# RG stopped by.....



## Navydoc (Jan 26, 2005)

And dropped these off. Now if the Slenderellas would just come in......


----------



## Lumpold (Apr 28, 2005)

:dr ohmygod!


----------



## Sandman (Mar 26, 2006)

No I can go to work with a smile.  Nice buy.


----------



## LasciviousXXX (Oct 12, 2004)

Sweet!!!! Nice haul Paul.

I hadn't tried the Slenderella's but I've heard a lot about them. Just got some in from a good friend and can't wait to try 'em.

Good job bro.


----------



## 68TriShield (May 15, 2006)

Wow! You guys dont mess around:dr


----------



## Da Klugs (Jan 8, 2005)

Such riches you posess. Nice continuation of the accumulation.

Are you sure Freddy isn't smoking all these? I know the Dunhills and Davi's here have taken a severe hit in the name of rent.


----------



## Bigwaved (May 20, 2006)

Freddie must be one trustworthy guy...or you have the goods on him.


----------



## burninator (Jul 11, 2006)

I hate you.


----------



## Navydoc (Jan 26, 2005)

Da Klugs said:


> I know the Dunhills and Davi's here have taken a severe hit in the name of rent.

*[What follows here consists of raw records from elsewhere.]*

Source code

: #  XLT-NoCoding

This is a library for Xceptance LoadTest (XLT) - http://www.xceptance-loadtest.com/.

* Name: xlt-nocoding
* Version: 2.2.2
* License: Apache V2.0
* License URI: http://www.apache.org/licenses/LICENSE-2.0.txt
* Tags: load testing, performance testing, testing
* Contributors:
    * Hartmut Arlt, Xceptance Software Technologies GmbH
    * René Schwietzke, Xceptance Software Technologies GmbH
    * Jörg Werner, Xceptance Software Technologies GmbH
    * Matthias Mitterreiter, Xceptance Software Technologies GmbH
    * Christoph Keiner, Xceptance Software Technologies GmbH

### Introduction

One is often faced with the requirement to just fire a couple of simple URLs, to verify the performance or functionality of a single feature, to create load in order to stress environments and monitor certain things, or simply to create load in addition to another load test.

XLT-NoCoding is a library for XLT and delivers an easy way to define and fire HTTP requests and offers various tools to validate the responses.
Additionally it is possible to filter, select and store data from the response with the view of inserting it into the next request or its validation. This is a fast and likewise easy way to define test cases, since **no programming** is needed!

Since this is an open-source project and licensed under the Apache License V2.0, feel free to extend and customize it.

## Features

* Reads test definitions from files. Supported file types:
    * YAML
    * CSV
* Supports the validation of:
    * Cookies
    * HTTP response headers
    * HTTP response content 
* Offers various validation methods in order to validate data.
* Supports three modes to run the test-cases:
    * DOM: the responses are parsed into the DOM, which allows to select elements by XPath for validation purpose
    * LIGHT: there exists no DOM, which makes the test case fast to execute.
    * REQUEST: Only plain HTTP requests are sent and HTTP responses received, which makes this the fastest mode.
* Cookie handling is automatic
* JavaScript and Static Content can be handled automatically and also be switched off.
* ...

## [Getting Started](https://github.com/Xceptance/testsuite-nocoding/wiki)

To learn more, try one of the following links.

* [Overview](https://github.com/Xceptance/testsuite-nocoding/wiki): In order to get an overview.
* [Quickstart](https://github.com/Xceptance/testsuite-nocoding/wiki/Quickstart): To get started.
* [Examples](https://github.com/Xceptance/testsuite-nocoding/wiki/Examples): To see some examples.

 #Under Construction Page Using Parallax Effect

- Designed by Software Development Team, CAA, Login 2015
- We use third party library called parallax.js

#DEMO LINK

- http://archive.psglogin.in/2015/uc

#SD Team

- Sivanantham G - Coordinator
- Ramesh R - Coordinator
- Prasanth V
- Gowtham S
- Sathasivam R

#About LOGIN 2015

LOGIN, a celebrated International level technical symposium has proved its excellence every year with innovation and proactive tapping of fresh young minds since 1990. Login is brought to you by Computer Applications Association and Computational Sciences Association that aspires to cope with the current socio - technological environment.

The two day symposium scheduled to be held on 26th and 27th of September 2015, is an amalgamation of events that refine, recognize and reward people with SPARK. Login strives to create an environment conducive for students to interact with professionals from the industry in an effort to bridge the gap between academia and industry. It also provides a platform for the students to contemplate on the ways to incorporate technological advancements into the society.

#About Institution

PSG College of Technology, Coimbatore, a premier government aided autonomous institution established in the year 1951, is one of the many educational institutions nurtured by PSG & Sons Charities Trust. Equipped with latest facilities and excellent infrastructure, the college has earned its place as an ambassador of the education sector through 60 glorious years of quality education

Crap....I forgot about paying the mortgage this month...thanks for reminding me


----------



## mosesbotbol (Sep 21, 2005)

Lonsdales - One of my favorite Vitolas!!! Good score.


----------



## dadof3illinois (Nov 7, 2004)

I'm just glad to see your slowing down on your purchases.... 

Nice pickup Paul!!!


----------



## mike32312 (Jan 26, 2006)

Damn Paul ever hear the word to much. :r What am I saying..you can never have to many cigars. Nice ****. :dr :w


----------



## icehog3 (Feb 20, 2005)

Looks like some Primo smoking for you and your men Paul! Y'all deserve all the R&R you can get! :u


----------



## ky toker (Jun 2, 2005)

If you ever need any help with storage, please, I'm here to help you out. :w 

Nice stack!


Edited: Not sure what they all are but when my book comes in I'm looking them up. :r


----------



## Navydoc (Jan 26, 2005)

icehog3 said:


> Looks like some Primo smoking for you and your men Paul! Y'all deserve all the R&R you can get! :u


Yea, but like a couple of other boxes I have bought...all at Freddy's house. I'll have to remember to bring a few back with me after leave. And it looks like the Slenderella's came in to...what a great day.


----------



## zemekone (Aug 1, 2004)

the slenderellas are smoking great right now! mine just came in... all i have to find are those lonsdales! Frickin PAUL!


----------



## RPB67 (Mar 26, 2005)

Nice haul there Doc.

You and the boys over there deserve those and many more.


----------



## Puffy69 (Sep 8, 2005)

Da Klugs said:


> Such riches you posess. Nice continuation of the accumulation.
> 
> Are you sure Freddy isn't smoking all these? *I know the Dunhills and Davi's here have taken a severe hit in the name of rent.*


You mean to tell me your getting rent? Oh snap! Im gonna have to re-evaluate my lease agreement cuz there is stuff thats been on rent a while.


----------



## zemekone (Aug 1, 2004)

Rock Star said:


> You mean to tell me your getting rent? Oh snap! Im gonna have to re-evaluate my lease agreement cuz there is stuff thats been on rent a while.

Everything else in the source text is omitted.